A further argument that it might be beneficial to detect patients with CKD stage 3 arises from the observation that the GFR of many patients with known renal disease tends to fall inexorably with time, and the rate of this decline can be reduced by achieving good control of blood pressure. It is therefore tempting to think that detection of CKD at an early stage could allow intervention that would slow down progression and thereby restrain the number of patients whose renal function deteriorates to the point that renal replacement therapy is required, which is increasing in the UK by about 5% year-on-year and a very considerable burden both to the individuals concerned and to the health service finances.
Inducing GPs to screen the population for CKD stage 3 might therefore allow cardiovascular interventions to be targeted at a high-risk group and also reduce the number of patients who develop advanced CKD and the requirement for renal replacement therapy. It has not, however, been proven that such a strategy is effective in achieving either of these aims.

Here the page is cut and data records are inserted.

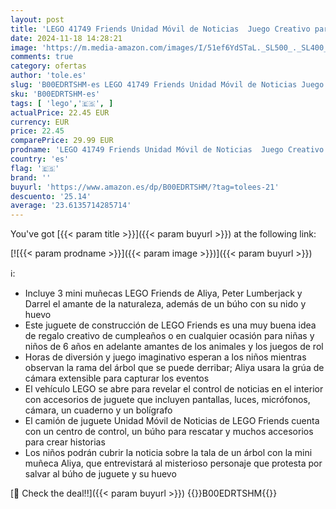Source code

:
 ```yaml
---
layout: post
title: 'LEGO 41749 Friends Unidad Móvil de Noticias  Juego Creativo para representar periodistas retransmitiendo las noticias con Camión de Juguete y Figura de Búho  Regalos para Niñas y Niños de 6 Años o Más'
date: 2024-11-18 14:28:21
image: 'https://m.media-amazon.com/images/I/51ef6YdSTaL._SL500_._SL400_.jpg'
comments: true
category: ofertas
author: 'tole.es'
slug: 'B00EDRTSHM-es LEGO 41749 Friends Unidad Móvil de Noticias Juego Creativo...'
sku: 'B00EDRTSHM-es'
tags: [ 'lego','🇪🇸', ]
actualPrice: 22.45 EUR
currency: EUR
price: 22.45
comparePrice: 29.99 EUR
prodname: 'LEGO 41749 Friends Unidad Móvil de Noticias  Juego Creativo para representar periodistas retransmitiendo las noticias con Camión de Juguete y Figura de Búho  Regalos para Niñas y Niños de 6 Años o Más'
country: 'es'
flag: '🇪🇸'
brand: ''
buyurl: 'https://www.amazon.es/dp/B00EDRTSHM/?tag=tolees-21'
descuento: '25.14'
average: '23.6135714285714'
---
```


You've got [{{< param title >}}]({{< param buyurl >}}) at the following link:

[![{{< param prodname >}}]({{< param image >}})]({{< param buyurl >}})

ℹ️:

- Incluye 3 mini muñecas LEGO Friends de Aliya, Peter Lumberjack y Darrel el amante de la naturaleza, además de un búho con su nido y huevo
- Este juguete de construcción de LEGO Friends es una muy buena idea de regalo creativo de cumpleaños o en cualquier ocasión para niñas y niños de 6 años en adelante amantes de los animales y los juegos de rol
- Horas de diversión y juego imaginativo esperan a los niños mientras observan la rama del árbol que se puede derribar; Aliya usara la grúa de cámara extensible para capturar los eventos
- El vehículo LEGO se abre para revelar el control de noticias en el interior con accesorios de juguete que incluyen pantallas, luces, micrófonos, cámara, un cuaderno y un bolígrafo
- El camión de juguete Unidad Móvil de Noticias de LEGO Friends cuenta con un centro de control, un búho para rescatar y muchos accesorios para crear historias
- Los niños podrán cubrir la noticia sobre la tala de un árbol con la mini muñeca Aliya, que entrevistará al misterioso personaje que protesta por salvar al búho de juguete y su huevo

[🛒 Check the deal!!]({{< param buyurl >}})
{{<world>}}B00EDRTSHM{{</world>}}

The arguments ‘against’ CKD stage 3
The data showing that having an eGFR that is modestly lower than average is associated with increased cardiovascular risk are strong and also that such risk can be modified by treatment with an ACEi, but is it sensible to describe patients with slightly low eGFR as having CKD? Many patients given this label will naturally assume that this means that they have something significantly wrong with their kidneys, and if the label CKD is qualified by ‘stage 3’, they will be convinced that things must be bad. Some may be concerned that the need for dialysis is imminent, as may their families and friends. More than one patient with CKD stage 3 has arrived in my clinic accompanied by someone who declared that they were prepared to give them a kidney and wanting to know how long it would take to organize this: death or dialysis was surely just around the corner. Figure 3 shows that the chance of a patient with CKD stage 3 requiring renal replacement therapy in the next 5 years is 1.3%.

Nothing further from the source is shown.